Last year, Inside Housing launched a Resident Safety Campaign, in association with Aico, that sought to highlight good practice from social landlords in working with residents to raise awareness of safety issues, and this year the campaign and competition have continued.
Our judges picked five social housing providers, looking at a range of solutions as examples of learning that other landlords could pick up on.
The five winners are: Stockport Homes, Your Homes Newcastle, Lewisham Homes, Camden Council and Riverside Group.
Here, each summarises its entry.
Last year, Stockport Homes Group, an 11,500-home ALMO, was invited by the Ministry of Housing. Communities and Local Government (MHCLG) to join the Social Sector (Building Safety) Engagement Best Practice Group, comprising eight social landlords, with the aim of leveraging the sector’s resident engagement expertise to improve fire safety.
Stockport Homes exceeded this brief. In a pilot project this year, the ALMO reached out to almost 600 residents across 22 tower blocks to ascertain the most effective methods for conveying fire safety information.
This began with a short survey that asked residents about their knowledge of fire safety, and to what extent they trusted their landlord as a source of fire safety information. Stockport Homes then provided these residents with a fire safety infographic, co-designed and approved by regional fire services, using each participant’s preferred method of communication: email, text, letter or poster.
“Stockport Homes worked directly with residents to identify how they preferred to be communicated with. They recognised engagement is a partnership”
Judge Tina Mistry, South specification manager, Aico
A few weeks later, the residents were asked the same questions again.
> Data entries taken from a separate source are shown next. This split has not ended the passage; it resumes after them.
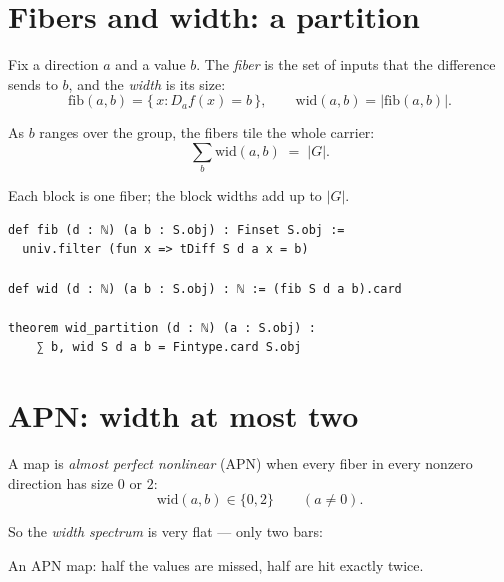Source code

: \documentclass[11pt]{article}
\begin{document}
\section{Fibers and width: a partition}

Fix a direction $a$ and a value $b$.  The \emph{fiber} is the set of inputs that
the difference sends to $b$, and the \emph{width} is its size:
\[
  \mathrm{fib}(a,b) = \{\, x : D_a f(x) = b \,\},
  \qquad
  \mathrm{wid}(a,b) = \bigl|\mathrm{fib}(a,b)\bigr| .
\]

As $b$ ranges over the group, the fibers tile the whole carrier:
\[
  \sum_b \mathrm{wid}(a,b) \;=\; |G| .
\]

\begin{center}

{\small Each block is one fiber; the block widths add up to $|G|$.}
\end{center}

\begin{lstlisting}
def fib (d : ℕ) (a b : S.obj) : Finset S.obj :=
  univ.filter (fun x => tDiff S d a x = b)

def wid (d : ℕ) (a b : S.obj) : ℕ := (fib S d a b).card

theorem wid_partition (d : ℕ) (a : S.obj) :
    ∑ b, wid S d a b = Fintype.card S.obj
\end{lstlisting}

\section{APN: width at most two}

A map is \emph{almost perfect nonlinear} (APN) when every fiber in every nonzero
direction has size $0$ or $2$:
\[
  \mathrm{wid}(a,b) \in \{0,2\} \qquad (a\neq 0).
\]

So the \emph{width spectrum} is very flat --- only two bars:

\begin{center}

{\small An APN map: half the values are missed, half are hit exactly twice.}
\end{center}
\end{document}

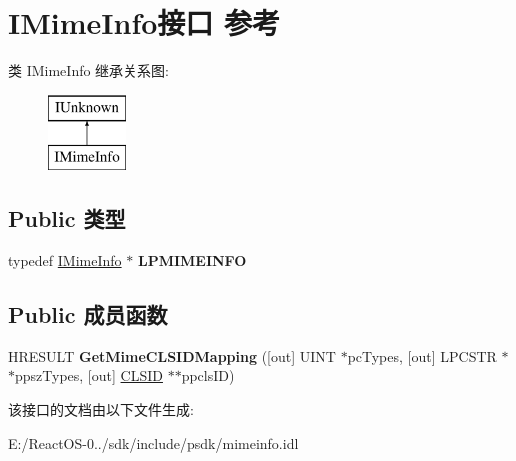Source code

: \hypertarget{interface_i_mime_info}{}\section{I\+Mime\+Info接口 参考}
\label{interface_i_mime_info}
类 I\+Mime\+Info 继承关系图\+:\begin{figure}[H]
\begin{center}
\leavevmode
\includegraphics[height=2.000000cm]{interface_i_mime_info}
\end{center}
\end{figure}
\subsection*{Public 类型}
\begin{DoxyCompactItemize}
\item 
\mbox{\label{interface_i_mime_info_a0423177696f2f6638d3572e5a901a19f}} 
typedef \hyperlink{interface_i_mime_info}{I\+Mime\+Info} $\ast$ {\bfseries L\+P\+M\+I\+M\+E\+I\+N\+FO}
\end{DoxyCompactItemize}
\subsection*{Public 成员函数}
\begin{DoxyCompactItemize}
\item 
\mbox{\label{interface_i_mime_info_ad3c1e09e16a572cd5f1c910ff8f9c0a0}} 
H\+R\+E\+S\+U\+LT {\bfseries Get\+Mime\+C\+L\+S\+I\+D\+Mapping} (\mbox{[}out\mbox{]} U\+I\+NT $\ast$pc\+Types, \mbox{[}out\mbox{]} L\+P\+C\+S\+TR $\ast$$\ast$ppsz\+Types, \mbox{[}out\mbox{]} \hyperlink{struct___i_i_d}{C\+L\+S\+ID} $\ast$$\ast$ppcls\+ID)
\end{DoxyCompactItemize}


该接口的文档由以下文件生成\+:\begin{DoxyCompactItemize}
\item 
E\+:/\+React\+O\+S-\/0../sdk/include/psdk/mimeinfo.\+idl\end{DoxyCompactItemize}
The aim was twofold: to see whether the infographic had boosted their fire safety knowledge, and to understand how different communication formats affected residents’ confidence in and ability to recall this information.
Sending letters had the most positive impact, while posters in communal areas also proved memorable. These results will be used via MHCLG to help inform best practice across the sector.
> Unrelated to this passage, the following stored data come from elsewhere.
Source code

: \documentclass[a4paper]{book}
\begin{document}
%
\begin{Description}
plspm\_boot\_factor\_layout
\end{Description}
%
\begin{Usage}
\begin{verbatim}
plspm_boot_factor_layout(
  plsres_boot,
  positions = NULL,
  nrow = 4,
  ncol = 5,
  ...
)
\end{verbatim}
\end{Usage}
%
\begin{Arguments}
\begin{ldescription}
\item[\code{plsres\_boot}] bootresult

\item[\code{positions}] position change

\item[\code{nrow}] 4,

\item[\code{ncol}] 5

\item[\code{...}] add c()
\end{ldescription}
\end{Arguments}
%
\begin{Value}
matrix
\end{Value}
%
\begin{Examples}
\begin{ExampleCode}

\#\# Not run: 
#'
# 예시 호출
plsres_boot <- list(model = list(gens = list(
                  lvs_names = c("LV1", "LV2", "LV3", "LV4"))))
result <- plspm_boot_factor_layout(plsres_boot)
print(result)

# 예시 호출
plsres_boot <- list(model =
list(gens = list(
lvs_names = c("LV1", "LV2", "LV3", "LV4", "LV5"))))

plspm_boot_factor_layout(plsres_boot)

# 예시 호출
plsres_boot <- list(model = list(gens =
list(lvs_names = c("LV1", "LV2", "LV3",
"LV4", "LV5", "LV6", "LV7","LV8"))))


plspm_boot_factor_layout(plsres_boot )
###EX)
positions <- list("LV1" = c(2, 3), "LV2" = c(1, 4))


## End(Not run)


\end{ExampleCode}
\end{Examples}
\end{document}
“I have gained a real insight into building safety,” says Stockport Homes resident John Cairns (pictured right), who took part in the pilot. “My practical knowledge of living in a high-rise block for 15 years has contributed to this pilot, and I have felt that my input has been valued.”
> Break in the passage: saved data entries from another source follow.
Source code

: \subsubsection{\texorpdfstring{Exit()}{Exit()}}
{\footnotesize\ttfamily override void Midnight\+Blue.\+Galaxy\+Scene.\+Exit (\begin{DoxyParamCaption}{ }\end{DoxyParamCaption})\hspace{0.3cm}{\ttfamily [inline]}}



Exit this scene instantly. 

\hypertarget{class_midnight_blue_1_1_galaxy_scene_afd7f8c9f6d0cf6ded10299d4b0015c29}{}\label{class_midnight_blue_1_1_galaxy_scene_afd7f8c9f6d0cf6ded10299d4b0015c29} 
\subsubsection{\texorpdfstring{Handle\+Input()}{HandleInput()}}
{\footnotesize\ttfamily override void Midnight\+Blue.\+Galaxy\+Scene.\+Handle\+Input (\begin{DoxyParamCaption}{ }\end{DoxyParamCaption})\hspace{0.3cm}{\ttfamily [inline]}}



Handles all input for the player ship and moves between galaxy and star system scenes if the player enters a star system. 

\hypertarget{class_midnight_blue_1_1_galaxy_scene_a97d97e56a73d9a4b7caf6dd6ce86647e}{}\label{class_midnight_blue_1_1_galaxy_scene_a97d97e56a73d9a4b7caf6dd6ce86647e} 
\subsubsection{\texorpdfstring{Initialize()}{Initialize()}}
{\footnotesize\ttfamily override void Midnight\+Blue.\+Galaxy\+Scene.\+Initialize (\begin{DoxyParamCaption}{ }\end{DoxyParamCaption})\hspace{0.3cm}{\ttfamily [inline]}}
“Pictorial and paper-based communication had the most impact on [Stockport Homes residents’] knowledge and confidence around fire safety in their homes”
Judge Rosemary Ley, resident, Optivo
Stockport Homes now plans to use its findings to help inform communications with residents across the organisation.
“We have always put a real emphasis on engaging with our customers,” says Verity Calderbank, head of marketing and communications at Stockport Homes. “We are constantly looking at new ways of doing things, but rather than running off and just doing it we are asking people, ‘Would this work for you?’ And that has made the real difference, because people feel they have bought into it more because they have been on this journey with us.”
Your Homes Newcastle (YHN) is another of the eight social landlords MHCLG asked to join its Social Sector (Building Safety) Engagement Best Practice Group last year.
Following the Grenfell Tower fire, YHN’s communications team worked hard to strengthen its relationships with residents, particularly around the issue of fire safety – and membership of MHCLG’s best practice group offered an opportunity to build on those efforts.
Working with Tyne and Wear Fire and Rescue Service, an organisation already trusted by YHN’s residents, the landlord set out to measure the effectiveness of various methods of communication in terms of strengthening high-rise residents’ fire safety knowledge.
The project engaged with more than 500 residents in what YHN describes as a customer-led process. It concluded that writing personally addressed letters to residents was the most effective way to draw their attention to a newly designed fire information poster, which is now on display in all of YHN’s blocks.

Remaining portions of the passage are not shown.